In the data below, find the line containing "20. junio del", then set down that line and every later line up to and including the line containing "discussion de sr", exactly.

* Collected data:

%%

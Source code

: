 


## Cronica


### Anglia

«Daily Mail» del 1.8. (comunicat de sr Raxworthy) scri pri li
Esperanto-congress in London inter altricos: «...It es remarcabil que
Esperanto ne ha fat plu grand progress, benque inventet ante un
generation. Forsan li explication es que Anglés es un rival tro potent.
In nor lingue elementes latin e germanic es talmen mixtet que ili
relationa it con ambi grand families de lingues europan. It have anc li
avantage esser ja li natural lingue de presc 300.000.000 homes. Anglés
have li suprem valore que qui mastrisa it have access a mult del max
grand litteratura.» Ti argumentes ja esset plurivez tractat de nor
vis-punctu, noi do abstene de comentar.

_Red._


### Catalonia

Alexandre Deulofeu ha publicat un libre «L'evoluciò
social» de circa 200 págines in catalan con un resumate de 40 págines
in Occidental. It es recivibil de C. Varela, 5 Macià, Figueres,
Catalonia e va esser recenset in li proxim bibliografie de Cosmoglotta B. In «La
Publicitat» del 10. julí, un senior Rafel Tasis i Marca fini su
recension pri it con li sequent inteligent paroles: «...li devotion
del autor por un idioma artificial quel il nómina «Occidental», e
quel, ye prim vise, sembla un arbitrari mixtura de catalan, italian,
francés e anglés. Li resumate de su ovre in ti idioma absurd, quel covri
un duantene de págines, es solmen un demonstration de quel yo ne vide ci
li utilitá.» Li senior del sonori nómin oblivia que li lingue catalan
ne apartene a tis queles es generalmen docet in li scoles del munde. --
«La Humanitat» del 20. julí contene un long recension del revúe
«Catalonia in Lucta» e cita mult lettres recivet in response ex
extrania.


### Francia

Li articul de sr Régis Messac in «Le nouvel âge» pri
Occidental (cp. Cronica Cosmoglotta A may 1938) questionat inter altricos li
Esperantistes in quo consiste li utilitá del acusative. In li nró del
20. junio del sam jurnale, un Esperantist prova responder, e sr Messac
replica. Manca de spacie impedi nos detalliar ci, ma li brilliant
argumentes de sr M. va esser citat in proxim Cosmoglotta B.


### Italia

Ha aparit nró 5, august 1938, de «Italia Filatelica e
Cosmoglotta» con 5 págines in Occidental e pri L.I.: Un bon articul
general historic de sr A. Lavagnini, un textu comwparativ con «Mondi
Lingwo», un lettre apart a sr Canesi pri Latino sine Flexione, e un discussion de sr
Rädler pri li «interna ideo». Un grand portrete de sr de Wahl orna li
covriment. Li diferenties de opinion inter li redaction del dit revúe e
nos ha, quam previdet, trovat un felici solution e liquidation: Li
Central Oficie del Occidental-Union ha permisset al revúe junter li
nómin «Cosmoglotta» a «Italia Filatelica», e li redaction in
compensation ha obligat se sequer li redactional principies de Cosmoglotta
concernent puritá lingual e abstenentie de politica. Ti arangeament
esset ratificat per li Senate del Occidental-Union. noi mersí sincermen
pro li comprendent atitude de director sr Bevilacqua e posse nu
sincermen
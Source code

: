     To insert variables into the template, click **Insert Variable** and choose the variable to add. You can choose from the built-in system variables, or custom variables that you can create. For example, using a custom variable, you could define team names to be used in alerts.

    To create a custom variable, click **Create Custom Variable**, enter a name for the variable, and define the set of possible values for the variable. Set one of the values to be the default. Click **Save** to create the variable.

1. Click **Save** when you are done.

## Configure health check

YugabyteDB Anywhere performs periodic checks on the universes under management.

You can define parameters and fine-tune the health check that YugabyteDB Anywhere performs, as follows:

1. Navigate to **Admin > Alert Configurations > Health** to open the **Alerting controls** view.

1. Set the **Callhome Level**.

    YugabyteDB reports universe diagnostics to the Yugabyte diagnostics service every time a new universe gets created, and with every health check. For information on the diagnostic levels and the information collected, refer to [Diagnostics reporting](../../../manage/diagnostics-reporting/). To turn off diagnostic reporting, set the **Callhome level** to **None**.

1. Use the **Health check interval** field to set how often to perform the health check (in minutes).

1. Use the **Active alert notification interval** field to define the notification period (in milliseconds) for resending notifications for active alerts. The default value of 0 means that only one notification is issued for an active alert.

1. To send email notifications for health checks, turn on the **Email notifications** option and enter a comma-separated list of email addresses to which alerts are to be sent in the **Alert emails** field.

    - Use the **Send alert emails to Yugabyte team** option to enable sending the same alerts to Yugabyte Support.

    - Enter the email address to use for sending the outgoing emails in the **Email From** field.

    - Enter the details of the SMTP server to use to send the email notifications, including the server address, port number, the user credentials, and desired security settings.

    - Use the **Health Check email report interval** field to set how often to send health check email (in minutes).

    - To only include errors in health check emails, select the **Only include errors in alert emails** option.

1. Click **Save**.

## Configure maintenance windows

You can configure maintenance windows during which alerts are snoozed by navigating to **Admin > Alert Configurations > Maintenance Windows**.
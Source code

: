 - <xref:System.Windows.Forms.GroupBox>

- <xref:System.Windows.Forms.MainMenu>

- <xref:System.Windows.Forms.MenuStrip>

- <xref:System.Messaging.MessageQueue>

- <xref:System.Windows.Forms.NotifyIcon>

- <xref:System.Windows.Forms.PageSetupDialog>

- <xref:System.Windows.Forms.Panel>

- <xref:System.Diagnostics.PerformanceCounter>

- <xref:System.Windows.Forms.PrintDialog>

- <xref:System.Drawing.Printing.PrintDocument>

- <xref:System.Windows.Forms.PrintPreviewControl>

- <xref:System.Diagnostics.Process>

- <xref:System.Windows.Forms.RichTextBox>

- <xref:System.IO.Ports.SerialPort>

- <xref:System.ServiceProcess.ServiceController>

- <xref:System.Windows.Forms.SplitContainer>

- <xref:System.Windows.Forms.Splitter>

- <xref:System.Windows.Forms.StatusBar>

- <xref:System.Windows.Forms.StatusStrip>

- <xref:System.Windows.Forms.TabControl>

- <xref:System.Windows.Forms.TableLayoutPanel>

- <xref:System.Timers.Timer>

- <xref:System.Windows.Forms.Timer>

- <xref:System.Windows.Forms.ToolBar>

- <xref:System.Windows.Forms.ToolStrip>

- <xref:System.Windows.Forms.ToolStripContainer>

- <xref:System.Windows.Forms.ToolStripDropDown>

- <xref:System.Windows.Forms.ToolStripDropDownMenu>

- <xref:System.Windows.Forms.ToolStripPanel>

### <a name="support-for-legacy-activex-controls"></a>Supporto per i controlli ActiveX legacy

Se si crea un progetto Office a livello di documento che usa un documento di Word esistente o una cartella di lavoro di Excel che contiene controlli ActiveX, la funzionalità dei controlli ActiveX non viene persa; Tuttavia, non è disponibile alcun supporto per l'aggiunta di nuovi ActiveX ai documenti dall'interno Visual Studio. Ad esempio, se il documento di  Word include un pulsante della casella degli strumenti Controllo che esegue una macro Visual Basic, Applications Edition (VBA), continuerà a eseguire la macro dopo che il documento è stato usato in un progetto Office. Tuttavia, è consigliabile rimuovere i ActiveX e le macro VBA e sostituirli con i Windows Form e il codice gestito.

%%

* OUTPUT BELOW:
20. junio del sam jurnale, un Esperantist prova responder, e sr Messac
replica. Manca de spacie impedi nos detalliar ci, ma li brilliant
argumentes de sr M. va esser citat in proxim Cosmoglotta B.


### Italia

Ha aparit nró 5, august 1938, de «Italia Filatelica e
Cosmoglotta» con 5 págines in Occidental e pri L.I.: Un bon articul
general historic de sr A. Lavagnini, un textu comwparativ con «Mondi
Lingwo», un lettre apart a sr Canesi pri Latino sine Flexione, e un discussion de sr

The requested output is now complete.